(Stored records)
= Beginning of Section =
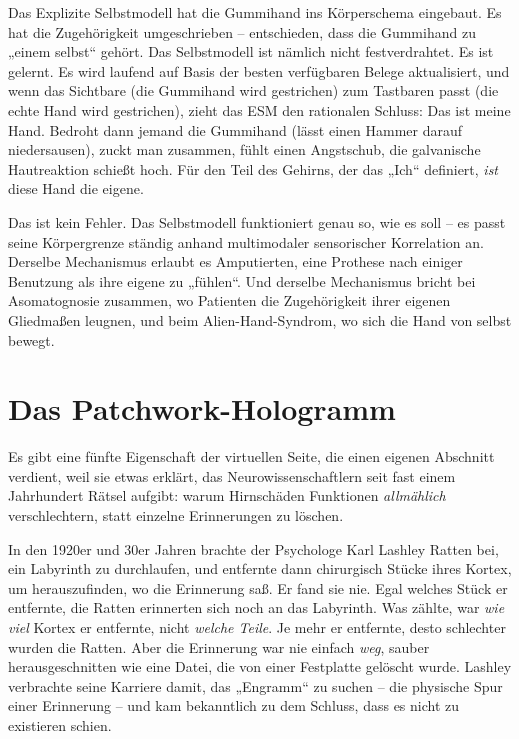 \documentclass[11pt, twoside, openright]{book}
\begin{document}
Das Explizite Selbstmodell hat die Gummihand ins Körperschema eingebaut. Es hat die Zugehörigkeit umgeschrieben -- entschieden, dass die Gummihand zu „einem selbst“ gehört. Das Selbstmodell ist nämlich nicht festverdrahtet. Es ist gelernt. Es wird laufend auf Basis der besten verfügbaren Belege aktualisiert, und wenn das Sichtbare (die Gummihand wird gestrichen) zum Tastbaren passt (die echte Hand wird gestrichen), zieht das ESM den rationalen Schluss: Das ist meine Hand. Bedroht dann jemand die Gummihand (lässt einen Hammer darauf niedersausen), zuckt man zusammen, fühlt einen Angstschub, die galvanische Hautreaktion schießt hoch. Für den Teil des Gehirns, der das „Ich“ definiert, \textit{ist} diese Hand die eigene.

Das ist kein Fehler. Das Selbstmodell funktioniert genau so, wie es soll -- es passt seine Körpergrenze ständig anhand multimodaler sensorischer Korrelation an. Derselbe Mechanismus erlaubt es Amputierten, eine Prothese nach einiger Benutzung als ihre eigene zu „fühlen“. Und derselbe Mechanismus bricht bei Asomatognosie zusammen, wo Patienten die Zugehörigkeit ihrer eigenen Gliedmaßen leugnen, und beim Alien-Hand-Syndrom, wo sich die Hand von selbst bewegt.

\section*{Das Patchwork-Hologramm}

Es gibt eine fünfte Eigenschaft der virtuellen Seite, die einen eigenen Abschnitt verdient, weil sie etwas erklärt, das Neurowissenschaftlern seit fast einem Jahrhundert Rätsel aufgibt: warum Hirnschäden Funktionen \textit{allmählich} verschlechtern, statt einzelne Erinnerungen zu löschen.

In den 1920er und 30er Jahren brachte der Psychologe Karl Lashley Ratten bei, ein Labyrinth zu durchlaufen, und entfernte dann chirurgisch Stücke ihres Kortex, um herauszufinden, wo die Erinnerung saß. Er fand sie nie. Egal welches Stück er entfernte, die Ratten erinnerten sich noch an das Labyrinth. Was zählte, war \textit{wie viel} Kortex er entfernte, nicht \textit{welche Teile}. Je mehr er entfernte, desto schlechter wurden die Ratten. Aber die Erinnerung war nie einfach \textit{weg}, sauber herausgeschnitten wie eine Datei, die von einer Festplatte gelöscht wurde. Lashley verbrachte seine Karriere damit, das „Engramm“ zu suchen -- die physische Spur einer Erinnerung -- und kam bekanntlich zu dem Schluss, dass es nicht zu existieren schien.
\end{document}
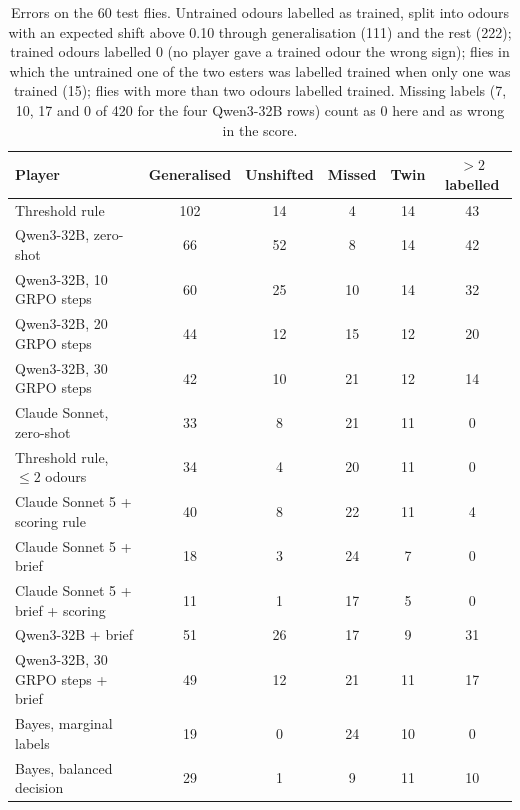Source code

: \begin{table}[h]
\centering
\caption{Errors on the 60 test flies. Untrained odours labelled as trained, split into odours with an expected shift above 0.10 through generalisation (111) and the rest (222); trained odours labelled $0$ (no player gave a trained odour the wrong sign); flies in which the untrained one of the two esters was labelled trained when only one was trained (15); flies with more than two odours labelled trained. Missing labels (7, 10, 17 and 0 of 420 for the four Qwen3-32B rows) count as $0$ here and as wrong in the score.}
\label{tab:errors}
\footnotesize
\begin{tabular}{lccccc}
\toprule
Player & Generalised & Unshifted & Missed & Twin & $>2$ labelled \\
\midrule
Threshold rule & 102 & 14 & 4 & 14 & 43 \\
Qwen3-32B, zero-shot & 66 & 52 & 8 & 14 & 42 \\
Qwen3-32B, 10 GRPO steps & 60 & 25 & 10 & 14 & 32 \\
Qwen3-32B, 20 GRPO steps & 44 & 12 & 15 & 12 & 20 \\
Qwen3-32B, 30 GRPO steps & 42 & 10 & 21 & 12 & 14 \\
Claude Sonnet, zero-shot & 33 & 8 & 21 & 11 & 0 \\
Threshold rule, $\le 2$ odours & 34 & 4 & 20 & 11 & 0 \\
Claude Sonnet 5 + scoring rule & 40 & 8 & 22 & 11 & 4 \\
Claude Sonnet 5 + brief & 18 & 3 & 24 & 7 & 0 \\
Claude Sonnet 5 + brief + scoring & 11 & 1 & 17 & 5 & 0 \\
Qwen3-32B + brief & 51 & 26 & 17 & 9 & 31 \\
Qwen3-32B, 30 GRPO steps + brief & 49 & 12 & 21 & 11 & 17 \\
\midrule
Bayes, marginal labels & 19 & 0 & 24 & 10 & 0 \\
Bayes, balanced decision & 29 & 1 & 9 & 11 & 10 \\
\bottomrule
\end{tabular}
\end{table}

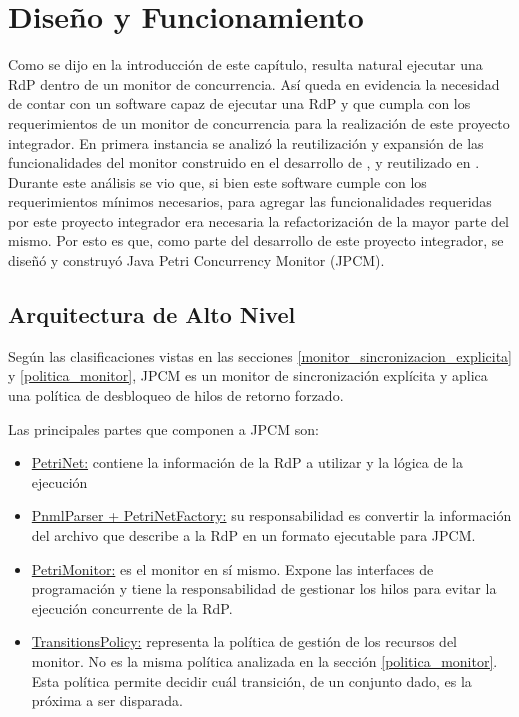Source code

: \section{Diseño y Funcionamiento}

Como se dijo en la introducción de este capítulo, resulta natural ejecutar
una RdP dentro de un monitor de concurrencia. Así queda en evidencia la
necesidad de contar con un software capaz de ejecutar una RdP y que cumpla con
los requerimientos de un monitor de concurrencia para la realización de este
proyecto integrador.
En primera instancia se analizó la reutilización y expansión de las
funcionalidades del monitor construido en el desarrollo de \cite{codegen}, y
reutilizado en \cite{chimp}. Durante este análisis se vio que, si bien este
software cumple con los requerimientos mínimos necesarios, para agregar las
funcionalidades requeridas por este proyecto integrador era necesaria la
refactorización de la mayor parte del mismo.
Por esto es que, como parte del desarrollo de este proyecto integrador, se
diseñó y construyó Java Petri Concurrency Monitor (JPCM).

\subsection{Arquitectura de Alto Nivel}
\label{JPCM_arq_alto_nivel}

Según las clasificaciones vistas en las secciones
\ref{monitor_sincronizacion_explicita} y \ref{politica_monitor}, JPCM es un
monitor de sincronización explícita y aplica una política de desbloqueo de hilos
de retorno forzado.
 
Las principales partes que componen a JPCM son:
\begin{itemize}
  \item \underline{PetriNet:} contiene la información de la RdP a utilizar y la
  lógica de la ejecución
  \item \underline{PnmlParser + PetriNetFactory:} su responsabilidad es
  convertir la información del archivo que describe a la RdP en un formato
  ejecutable para JPCM.
  \item \underline{PetriMonitor:} es el monitor en sí mismo. Expone las
  interfaces de programación y tiene la responsabilidad de gestionar los hilos
  para evitar la ejecución concurrente de la RdP.
  \item \underline{TransitionsPolicy:} representa la política de gestión de los
  recursos del monitor. No es la misma política analizada en la sección
  \ref{politica_monitor}. Esta política permite decidir cuál transición, de un
  conjunto dado, es la próxima a ser disparada.
\end{itemize}


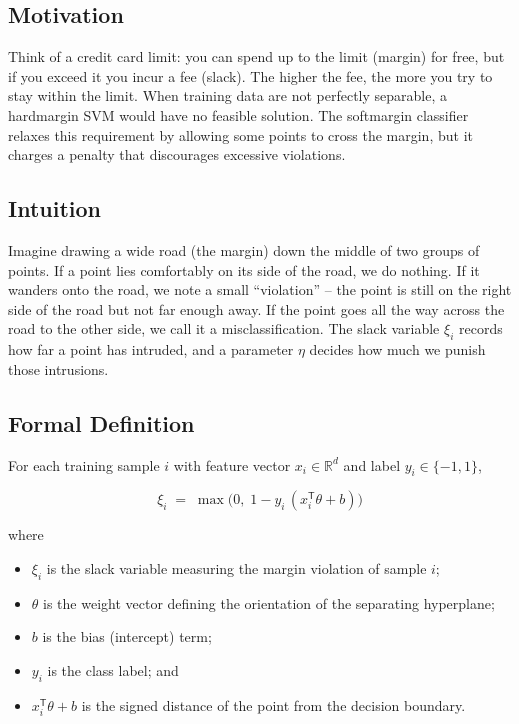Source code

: \documentclass[12pt, a4paper]{article}
\begin{document}
\subsection{Motivation}  
Think of a credit card limit: you can spend up to the limit (margin) for free, but if you exceed it you incur a fee (slack). The higher the fee, the more you try to stay within the limit.  
When training data are not perfectly separable, a hardmargin SVM would have no feasible solution.  
The softmargin classifier relaxes this requirement by allowing some points to cross the margin, but it charges a penalty that discourages excessive violations.

\subsection{Intuition}  
Imagine drawing a wide road (the margin) down the middle of two groups of points.  
If a point lies comfortably on its side of the road, we do nothing.  
If it wanders onto the road, we note a small ``violation'' -- the point is still on the right side of the road but not far enough away.  
If the point goes all the way across the road to the other side, we call it a misclassification.  
The slack variable \(\xi_i\) records how far a point has intruded, and a parameter \(\eta\) decides how much we punish those intrusions.

\subsection{Formal Definition}  
For each training sample \(i\) with feature vector \(x_i\in\mathbb{R}^d\) and label \(y_i\in\{-1,1\}\),

\[
\boxed{\;\xi_i \;=\; \max\!\bigl(0,\;1 - y_i\,(x_i^{\mathsf T}\theta + b)\bigr)\;}
\]

where  

\begin{itemize}
\item \(\xi_i\) is the slack variable measuring the margin violation of sample \(i\);  
\item \(\theta\) is the weight vector defining the orientation of the separating hyperplane;  
\item \(b\) is the bias (intercept) term;  
\item \(y_i\) is the class label; and  
\item \(x_i^{\mathsf T}\theta + b\) is the signed distance of the point from the decision boundary.
\end{itemize}
\end{document}
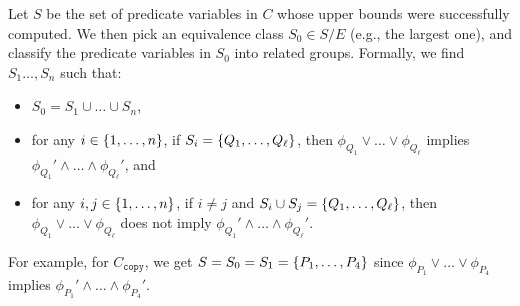 Let \(S\) be the set of predicate variables in \(C\) whose upper bounds 
were successfully computed.  We then pick an equivalence class \(S_0 \in 
S / E\) (e.g., the largest one), and classify the predicate variables in 
\(S_0\) into related groups.  %
%
Formally, we find \(S_1\dots,S_n\) such that:
\begin{itemize}
\item \(S_0 = S_1 \cup \dots \cup S_n\),
\item for any \(i \in \{{1,\dots,n}\}\), if \(S_i = 
\{{Q_1,\dots,Q_{\ell}}\}\), then \(\phi_{Q_1} \lor \dots \lor 
\phi_{Q_{\ell}}\) implies \(\phi_{Q_1}' \land \dots \land 
\phi_{Q_{\ell}}'\), and
\item for any \(i,j \in \{{1,\dots,n}\}\), if \(i \neq j\) and 
\(S_i \cup S_j = \{{Q_1,\dots,Q_{\ell}}\}\), then \(\phi_{Q_1} \lor 
\dots \lor \phi_{Q_{\ell}}\) does not imply \(\phi_{Q_1}' \land \dots 
\land \phi_{Q_{\ell}}'\).
\end{itemize}
For example, for \(C_{\texttt{copy}}\), we get 
\(S=S_0=S_1=\{{P_1,\dots,P_4}\}\) since \(\phi_{P_1} \lor \dots \lor 
\phi_{P_4}\) implies \(\phi_{P_1}' \land \dots \land \phi_{P_4}'\).

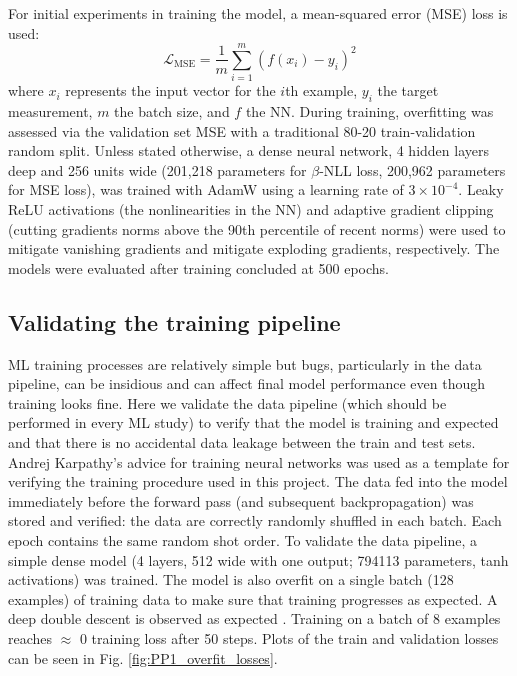 For initial experiments in training the model, a mean-squared error (MSE) loss is used:
\begin{equation}
	\mathcal{L}_\text{MSE}=\frac{1}{m}\sum_{i=1}^m \left(f\left(x_i\right) - y_i \right)^2
\end{equation} 
where $x_i$ represents the input vector for the $i$th example, $y_i$ the target measurement, $m$ the batch size, and $f$ the NN. During training, overfitting was assessed via the validation set MSE with a traditional 80-20 train-validation random split. Unless stated otherwise, a dense neural network, 4 hidden layers deep and 256 units wide (201,218 parameters for $\beta$-NLL loss, 200,962 parameters for MSE loss), was trained with AdamW using a learning rate of $3\times10^{-4}$. Leaky ReLU activations (the nonlinearities in the NN) and adaptive gradient clipping\cite{seetharaman_autoclip_2020} (cutting gradients norms above the 90th percentile of recent norms) were used to mitigate vanishing gradients and mitigate exploding gradients, respectively. The models were evaluated after training concluded at 500 epochs.

\subsection{Validating the training pipeline}

ML training processes are relatively simple but bugs, particularly in the data pipeline, can be insidious and can affect final model performance even though training looks fine. Here we validate the data pipeline (which should be performed in every ML study) to verify that the model is training and expected and that there is no accidental data leakage between the train and test sets. Andrej Karpathy's advice for training neural networks \cite{karpathy_recipe_2019} was used as a template for verifying the training procedure used in this project. The data fed into the model immediately before the forward pass (and subsequent backpropagation) was stored and verified: the data are correctly randomly shuffled in each batch. Each epoch contains the same random shot order. To validate the data pipeline, a simple dense model (4 layers, 512 wide with one output; 794113 parameters, tanh activations) was trained. The model is also overfit on a single batch (128 examples) of training data to make sure that training progresses as expected. A deep double descent is observed as expected \cite{nakkiran_deep_2019,schaeffer_double_2023}. Training on a batch of 8 examples reaches $\approx$ 0 training loss after 50 steps. Plots of the train and validation losses can be seen in Fig. \ref{fig:PP1_overfit_losses}.

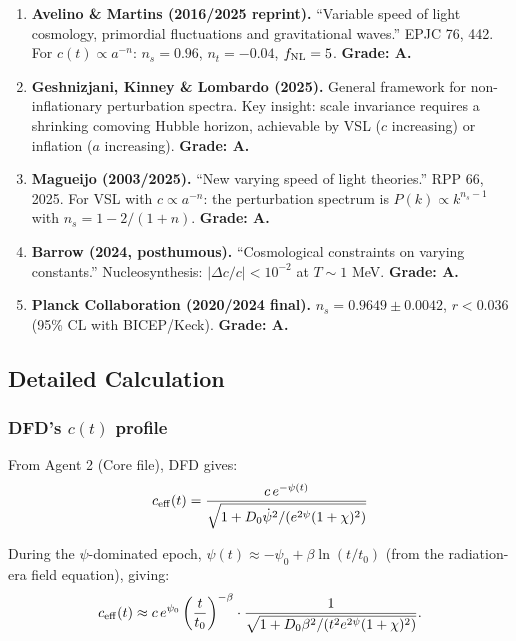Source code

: \documentclass[11pt,a4paper]{article}
\begin{document}
\begin{enumerate}
\item \textbf{Avelino \& Martins (2016/2025 reprint).} ``Variable speed of light cosmology, primordial fluctuations and gravitational waves.'' EPJC 76, 442. For $c(t) \propto a^{-n}$: $n_s = 0.96$, $n_t = -0.04$, $f_{\rm NL} = 5$. \textbf{Grade: A.}

\item \textbf{Geshnizjani, Kinney \& Lombardo (2025).} General framework for non-inflationary perturbation spectra. Key insight: scale invariance requires a shrinking comoving Hubble horizon, achievable by VSL ($c$ increasing) or inflation ($a$ increasing). \textbf{Grade: A.}

\item \textbf{Magueijo (2003/2025).} ``New varying speed of light theories.'' RPP 66, 2025. For VSL with $c \propto a^{-n}$: the perturbation spectrum is $P(k) \propto k^{n_s-1}$ with $n_s = 1 - 2/(1+n)$. \textbf{Grade: A.}

\item \textbf{Barrow (2024, posthumous).} ``Cosmological constraints on varying constants.'' Nucleosynthesis: $|\Delta c/c| < 10^{-2}$ at $T \sim 1$ MeV. \textbf{Grade: A.}

\item \textbf{Planck Collaboration (2020/2024 final).} $n_s = 0.9649 \pm 0.0042$, $r < 0.036$ (95\% CL with BICEP/Keck). \textbf{Grade: A.}
\end{enumerate}

\subsection{Detailed Calculation}

\subsubsection{DFD's $c(t)$ profile}

From Agent 2 (Core file), DFD gives:
\begin{equation}
c_{\rm eff}(t) = \frac{c\,e^{-\psi(t)}}{\sqrt{1 + D_0\dot\psi^2/(e^{2\psi}(1+\chi)^2)}}
\end{equation}

During the $\psi$-dominated epoch, $\psi(t) \approx -\psi_0 + \beta\ln(t/t_0)$ (from the radiation-era field equation), giving:
\begin{equation}
c_{\rm eff}(t) \approx c\,e^{\psi_0}\left(\frac{t}{t_0}\right)^{-\beta}\cdot\frac{1}{\sqrt{1 + D_0\beta^2/(t^2 e^{2\psi}(1+\chi)^2)}}.
\end{equation}
\end{document}
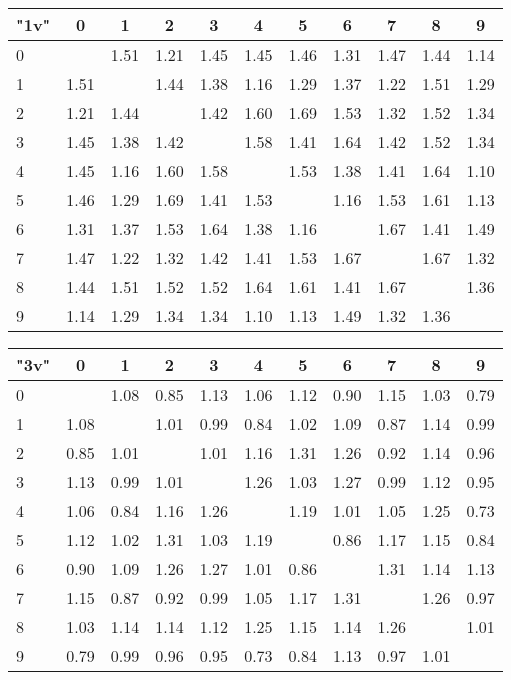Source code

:\begin{table*}
	\centering
	\begin{tabular}{|l||c|c|c|c|c|c|c|c|c|c|}\hline
		{\bf "1v"} & 0 & 1 & 2 & 3 & 4 & 5 & 6 & 7 & 8 & 9 \\\hline\hline
0 & &1.51 &1.21 &1.45 &1.45 &1.46 &1.31 &1.47 &1.44 &1.14  \\\hline
1 &1.51 & &1.44 &1.38 &1.16 &1.29 &1.37 &1.22 &1.51 &1.29  \\\hline
2 &1.21 &1.44 & &1.42 &1.60 &1.69 &1.53 &1.32 &1.52 &1.34  \\\hline
3 &1.45 &1.38 &1.42 & &1.58 &1.41 &1.64 &1.42 &1.52 &1.34  \\\hline
4 &1.45 &1.16 &1.60 &1.58 & &1.53 &1.38 &1.41 &1.64 &1.10  \\\hline
5 &1.46 &1.29 &1.69 &1.41 &1.53 & &1.16 &1.53 &1.61 &1.13  \\\hline
6 &1.31 &1.37 &1.53 &1.64 &1.38 &1.16 & &1.67 &1.41 &1.49  \\\hline
7 &1.47 &1.22 &1.32 &1.42 &1.41 &1.53 &1.67 & &1.67 &1.32  \\\hline
8 &1.44 &1.51 &1.52 &1.52 &1.64 &1.61 &1.41 &1.67 & &1.36  \\\hline
9 &1.14 &1.29 &1.34 &1.34 &1.10 &1.13 &1.49 &1.32 &1.36 &  \\\hline
	\end{tabular}

	\vspace{0.3cm}
	
	\begin{tabular}{|l||c|c|c|c|c|c|c|c|c|c|}\hline
		{\bf "3v"} & 0 & 1 & 2 & 3 & 4 & 5 & 6 & 7 & 8 & 9 \\\hline\hline
0 & &1.08 &0.85 &1.13 &1.06 &1.12 &0.90 &1.15 &1.03 &0.79  \\\hline
1 &1.08 & &1.01 &0.99 &0.84 &1.02 &1.09 &0.87 &1.14 &0.99  \\\hline
2 &0.85 &1.01 & &1.01 &1.16 &1.31 &1.26 &0.92 &1.14 &0.96  \\\hline
3 &1.13 &0.99 &1.01 & &1.26 &1.03 &1.27 &0.99 &1.12 &0.95  \\\hline
4 &1.06 &0.84 &1.16 &1.26 & &1.19 &1.01 &1.05 &1.25 &0.73  \\\hline
5 &1.12 &1.02 &1.31 &1.03 &1.19 & &0.86 &1.17 &1.15 &0.84  \\\hline
6 &0.90 &1.09 &1.26 &1.27 &1.01 &0.86 & &1.31 &1.14 &1.13  \\\hline
7 &1.15 &0.87 &0.92 &0.99 &1.05 &1.17 &1.31 & &1.26 &0.97  \\\hline
8 &1.03 &1.14 &1.14 &1.12 &1.25 &1.15 &1.14 &1.26 & &1.01  \\\hline
9 &0.79 &0.99 &0.96 &0.95 &0.73 &0.84 &1.13 &0.97 &1.01 &  \\\hline 
	\end{tabular}
	

\end{table*}
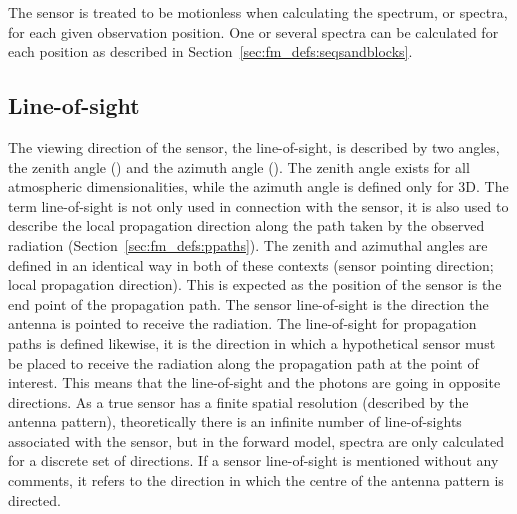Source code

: The sensor is treated to be motionless when calculating the spectrum,
or spectra, for each given observation position. One or several
spectra can be calculated for each position as described in
Section~\ref{sec:fm_defs:seqsandblocks}.


\subsection{Line-of-sight}
\label{sec:fm_defs:los}

The viewing direction of the sensor, the line-of-sight, is described
by two angles, the zenith angle (\ZntAng) and the azimuth angle
(\AzmAng). The zenith angle exists for all atmospheric
dimensionalities, while the azimuth angle is defined only for 3D.
The term line-of-sight is not only used in connection with the sensor,
it is also used to describe the local propagation direction along the
path taken by the observed radiation
(Section~\ref{sec:fm_defs:ppaths}).  The zenith and azimuthal angles
are defined in an identical way in both of these contexts (sensor
pointing direction; local propagation direction). This is expected as
the position of the sensor is the end point of the propagation path.
The sensor line-of-sight is the direction the antenna is pointed to
receive the radiation. The line-of-sight for propagation paths is
defined likewise, it is the direction in which a hypothetical sensor
must be placed to receive the radiation along the propagation path at
the point of interest. This means that the line-of-sight and the
photons are going in opposite directions. As a true sensor has a
finite spatial resolution (described by the antenna pattern),
theoretically there is an infinite number of line-of-sights associated
with the sensor, but in the forward model, spectra are only calculated
for a discrete set of directions. If a sensor line-of-sight is
mentioned without any comments, it refers to the direction in which
the centre of the antenna pattern is directed.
= End of Section =
### Task prompt
Set down only the lines above that fall between the line holding "When training data" and the line holding "Imagine drawing a", inclusive, keeping each exact.

### Result below
When training data are not perfectly separable, a hardmargin SVM would have no feasible solution.  
The softmargin classifier relaxes this requirement by allowing some points to cross the margin, but it charges a penalty that discourages excessive violations.

\subsection{Intuition}  
Imagine drawing a wide road (the margin) down the middle of two groups of points.  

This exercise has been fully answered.